__WHAT THIS TASK INVOLVES__:
Of the entries below, return only those lines from the line with "发表于 2021-6-18 14:13</a>" to the line with "发表于 2021-6-18 14:39", exactly, both included.

__RECORDS SUPPLIED__:

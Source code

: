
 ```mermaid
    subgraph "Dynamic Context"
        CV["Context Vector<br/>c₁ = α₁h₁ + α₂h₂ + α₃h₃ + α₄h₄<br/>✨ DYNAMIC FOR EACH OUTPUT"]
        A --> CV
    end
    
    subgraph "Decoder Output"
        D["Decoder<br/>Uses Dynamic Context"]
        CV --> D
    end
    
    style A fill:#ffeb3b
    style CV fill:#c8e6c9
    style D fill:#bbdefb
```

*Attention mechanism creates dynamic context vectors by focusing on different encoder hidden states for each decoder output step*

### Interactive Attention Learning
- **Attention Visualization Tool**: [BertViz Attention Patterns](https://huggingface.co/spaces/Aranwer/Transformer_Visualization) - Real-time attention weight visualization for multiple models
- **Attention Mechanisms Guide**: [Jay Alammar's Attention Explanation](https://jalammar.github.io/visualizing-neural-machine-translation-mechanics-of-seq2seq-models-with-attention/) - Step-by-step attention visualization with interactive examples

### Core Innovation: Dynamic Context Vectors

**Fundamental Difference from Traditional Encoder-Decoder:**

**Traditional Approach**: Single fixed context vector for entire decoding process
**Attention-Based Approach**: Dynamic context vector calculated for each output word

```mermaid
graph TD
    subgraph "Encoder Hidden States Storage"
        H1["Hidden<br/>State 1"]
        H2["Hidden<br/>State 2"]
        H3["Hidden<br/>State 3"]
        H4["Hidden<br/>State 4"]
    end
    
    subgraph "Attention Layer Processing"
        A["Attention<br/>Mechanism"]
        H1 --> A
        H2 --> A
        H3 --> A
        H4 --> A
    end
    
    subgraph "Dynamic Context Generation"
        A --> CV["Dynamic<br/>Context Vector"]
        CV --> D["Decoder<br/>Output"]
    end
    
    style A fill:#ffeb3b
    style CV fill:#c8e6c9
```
* * *
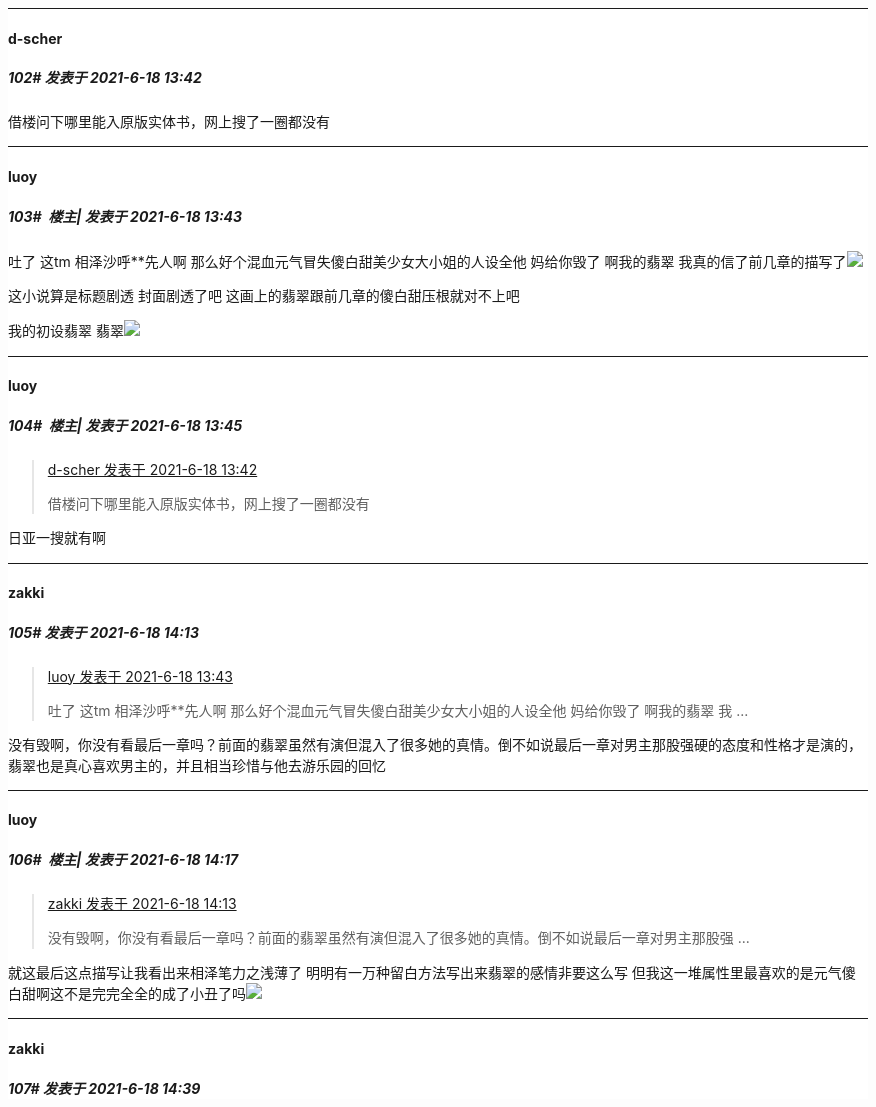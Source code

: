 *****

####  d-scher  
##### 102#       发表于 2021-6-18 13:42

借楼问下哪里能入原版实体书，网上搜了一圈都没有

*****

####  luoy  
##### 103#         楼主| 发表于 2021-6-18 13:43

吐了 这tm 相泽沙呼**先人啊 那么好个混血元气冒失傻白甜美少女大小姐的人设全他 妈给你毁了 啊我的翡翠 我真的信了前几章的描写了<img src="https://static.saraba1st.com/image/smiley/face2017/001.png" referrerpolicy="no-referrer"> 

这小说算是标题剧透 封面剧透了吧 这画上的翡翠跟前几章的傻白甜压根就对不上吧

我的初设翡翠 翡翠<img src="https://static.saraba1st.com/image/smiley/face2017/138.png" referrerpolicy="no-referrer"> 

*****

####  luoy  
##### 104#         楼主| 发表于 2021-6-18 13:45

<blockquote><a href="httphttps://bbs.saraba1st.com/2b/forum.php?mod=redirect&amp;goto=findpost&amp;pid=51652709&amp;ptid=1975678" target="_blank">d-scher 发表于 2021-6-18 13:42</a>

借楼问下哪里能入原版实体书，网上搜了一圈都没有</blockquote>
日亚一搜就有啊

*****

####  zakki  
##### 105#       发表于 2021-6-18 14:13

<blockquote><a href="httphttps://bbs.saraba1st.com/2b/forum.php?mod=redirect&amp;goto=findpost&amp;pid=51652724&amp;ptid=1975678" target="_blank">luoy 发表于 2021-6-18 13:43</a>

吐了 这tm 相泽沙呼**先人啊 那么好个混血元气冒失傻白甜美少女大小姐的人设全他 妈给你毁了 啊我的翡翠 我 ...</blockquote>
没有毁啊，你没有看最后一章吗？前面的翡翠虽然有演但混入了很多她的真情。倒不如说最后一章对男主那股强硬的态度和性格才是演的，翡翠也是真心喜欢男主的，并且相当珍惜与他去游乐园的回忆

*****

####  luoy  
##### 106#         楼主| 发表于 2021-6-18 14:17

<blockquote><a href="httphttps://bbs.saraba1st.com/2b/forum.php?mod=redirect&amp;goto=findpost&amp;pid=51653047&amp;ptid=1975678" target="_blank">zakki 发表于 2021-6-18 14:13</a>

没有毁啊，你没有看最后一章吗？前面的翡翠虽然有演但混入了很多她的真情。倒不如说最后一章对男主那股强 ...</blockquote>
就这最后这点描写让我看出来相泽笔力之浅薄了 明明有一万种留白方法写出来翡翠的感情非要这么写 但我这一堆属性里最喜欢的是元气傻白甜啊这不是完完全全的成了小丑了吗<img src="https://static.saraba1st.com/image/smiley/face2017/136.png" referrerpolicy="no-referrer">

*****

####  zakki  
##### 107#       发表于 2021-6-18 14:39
* * *
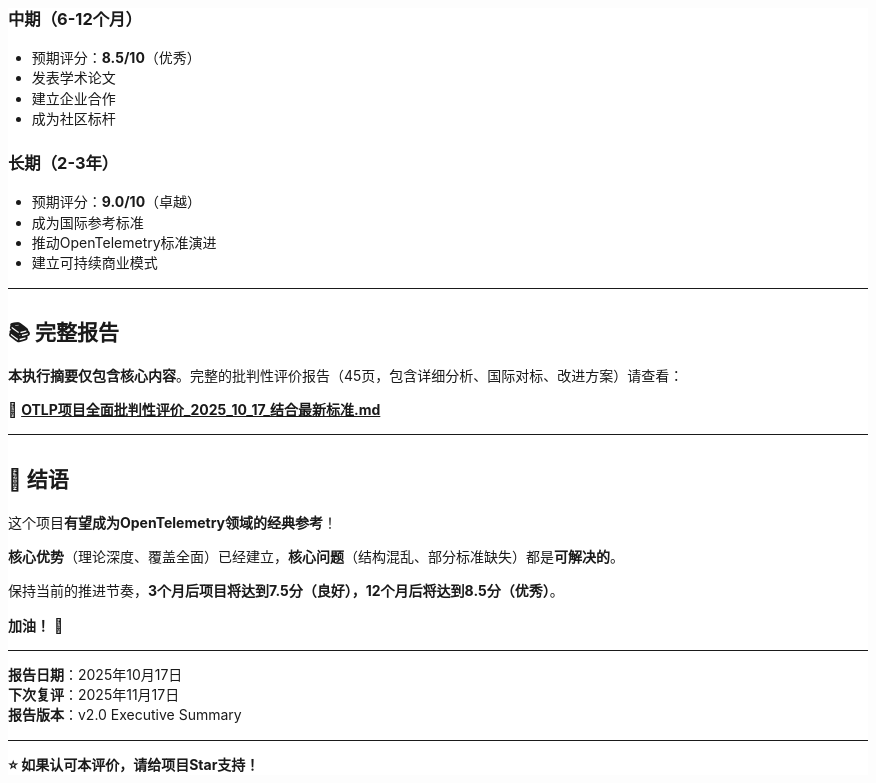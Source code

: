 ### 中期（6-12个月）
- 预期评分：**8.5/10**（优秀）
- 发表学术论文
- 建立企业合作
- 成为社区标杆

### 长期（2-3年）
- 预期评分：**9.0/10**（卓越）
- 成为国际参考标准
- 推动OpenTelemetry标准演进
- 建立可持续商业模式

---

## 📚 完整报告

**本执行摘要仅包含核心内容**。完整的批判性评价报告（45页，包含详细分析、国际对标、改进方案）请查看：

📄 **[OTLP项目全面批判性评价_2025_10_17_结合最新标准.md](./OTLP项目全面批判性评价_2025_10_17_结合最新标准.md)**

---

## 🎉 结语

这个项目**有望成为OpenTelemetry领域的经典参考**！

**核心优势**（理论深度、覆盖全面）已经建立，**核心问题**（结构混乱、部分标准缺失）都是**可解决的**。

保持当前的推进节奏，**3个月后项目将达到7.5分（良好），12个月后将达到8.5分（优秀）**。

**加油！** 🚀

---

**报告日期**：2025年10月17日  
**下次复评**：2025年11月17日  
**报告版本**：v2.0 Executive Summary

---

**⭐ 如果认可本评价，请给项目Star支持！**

__ANSWER AREA__:
<blockquote><a href="httphttps://bbs.saraba1st.com/2b/forum.php?mod=redirect&amp;goto=findpost&amp;pid=51653047&amp;ptid=1975678" target="_blank">zakki 发表于 2021-6-18 14:13</a>

没有毁啊，你没有看最后一章吗？前面的翡翠虽然有演但混入了很多她的真情。倒不如说最后一章对男主那股强 ...</blockquote>
就这最后这点描写让我看出来相泽笔力之浅薄了 明明有一万种留白方法写出来翡翠的感情非要这么写 但我这一堆属性里最喜欢的是元气傻白甜啊这不是完完全全的成了小丑了吗<img src="https://static.saraba1st.com/image/smiley/face2017/136.png" referrerpolicy="no-referrer">

*****

####  zakki  
##### 107#       发表于 2021-6-18 14:39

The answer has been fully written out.